おうち英語のやり方

母国語方式で英語を学ぶとは?何歳まで効果的?

おうち英語のブログやSNSなどを見ていると、母国語方式で英語を学ぶという言葉を目にすることがあるのではないでしょうか。

この母国語方式という言葉、実は英語教育の専門家の間では使われていません。

私も、一体どんな方法なのだろうか…と頭をかかえました。

調べてみると「母国語方式」は、幼児英語教育教材を製作しているディズニー英語システム(DWE)社の造語だということが分かりました。

現役英語講師
はむ先生

はじめまして。大学で英語を教えている「はむ先生」と申します。

教歴は15年ほど。現在は仕事をしつつ、4歳の息子の相手をする、そんな毎日を過ごしています。

ママの視点だけでなく、プロの視点から、お子さんの英語教育に役立つ記事を書いていきたいと思います。

個別相談も行っています。
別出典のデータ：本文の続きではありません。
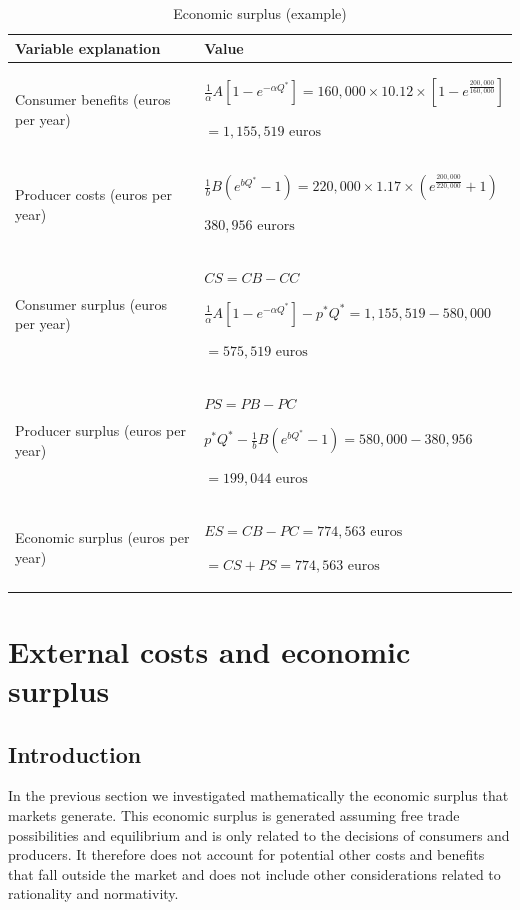 \documentclass[
]{book}
\begin{document}
\begin{table}

\caption{\label{tab:econsurplusexample}Economic surplus (example)}
\centering
\begin{tabular}[t]{ll}
\toprule
Variable explanation & Value\\
\midrule
Consumer benefits (euros per year) & $\frac{1}{\alpha}A[1-e^{-\alpha Q^\ast}] = 160,000 \times 10.12 \times [1 - e^{\frac{200,000}{160,000}}]$

  $= 1,155,519 \text{ euros}$\\
Producer costs (euros per year) & $\frac{1}{b}B(e^{bQ^\ast} - 1) = 220,000 \times 1.17 \times (e^{\frac{200,000}{220,000}} + 1)$

  $380,956 \text{ eurors}$\\
Consumer surplus (euros per year) & $CS = CB - CC$

   $\frac{1}{\alpha}A[1-e^{-\alpha Q^\ast}] - p^\ast Q^\ast = 1,155,519 - 580,000$

   $= 575,519 \text{ euros}$\\
Producer surplus (euros per year) & $PS = PB - PC$

   $p^\ast Q^\ast - \frac{1}{b}B(e^{bQ^\ast} - 1) = 580,000 - 380,956$

   $= 199,044 \text{ euros}$\\
Economic surplus (euros per year) & $ES = CB - PC = 774,563 \text{ euros}$

   $= CS + PS= 774,563 \text{ euros}$\\
\bottomrule
\end{tabular}
\end{table}

\hypertarget{sec:extcosts}{%
\section{External costs and economic surplus}\label{sec:extcosts}}

\hypertarget{introduction-3}{%
\subsection{Introduction}\label{introduction-3}}

In the previous section we investigated mathematically the economic surplus that markets generate. This economic surplus is generated assuming free trade possibilities and equilibrium and is only related to the decisions of consumers and producers. It therefore does not account for potential other costs and benefits that fall outside the market and does not include other considerations related to rationality and normativity.
\end{document}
どうぞお気軽にご利用下さい!

「母国語方式」とは、母国語である日本語を身に付けたときのように、英語を英語で自然に学べる学習法という意味で使われているようです。

今では、英語教育に興味のあるママ・パパの間で使われるようになりました。

一般的に、日本語を介さず英語を英語で理解させる取り組みを母国語方式と呼んでいるようです。

この記事では、

  • 母国語方式で進める英語の学び方、進め方

について、書いていきたいと思います!

子供さんの英語学習を進めるうえで、参考にしていただけたら嬉しいです!

母国語方式とは【直接法】のこと

巷で使われている母国語方式という言葉は、同じ意味をもつ専門用語に「直接法(直接教授法)」という概念があります。

例えば、日本語を日本語で、英語を英語で教える・学ぶなどが、それに当てはまります。

現役英語講師
はむ先生

私の感覚では、子供にどうやって母国語方式「以外で」英語を身に付けさせるのだろうかと感じる程、外国語教育の分野では英語を「英語で」理解することは常識になっています。

直接法とは、

  • 英語を日本語で訳すことなく
  • 英語を英語のまま使用しながら身に付けていく

学習方法です。

留学生や帰国子女のように、日常生活の中で英語に触れられる環境を整えることで、英語習得を促そうとする方法と言えます。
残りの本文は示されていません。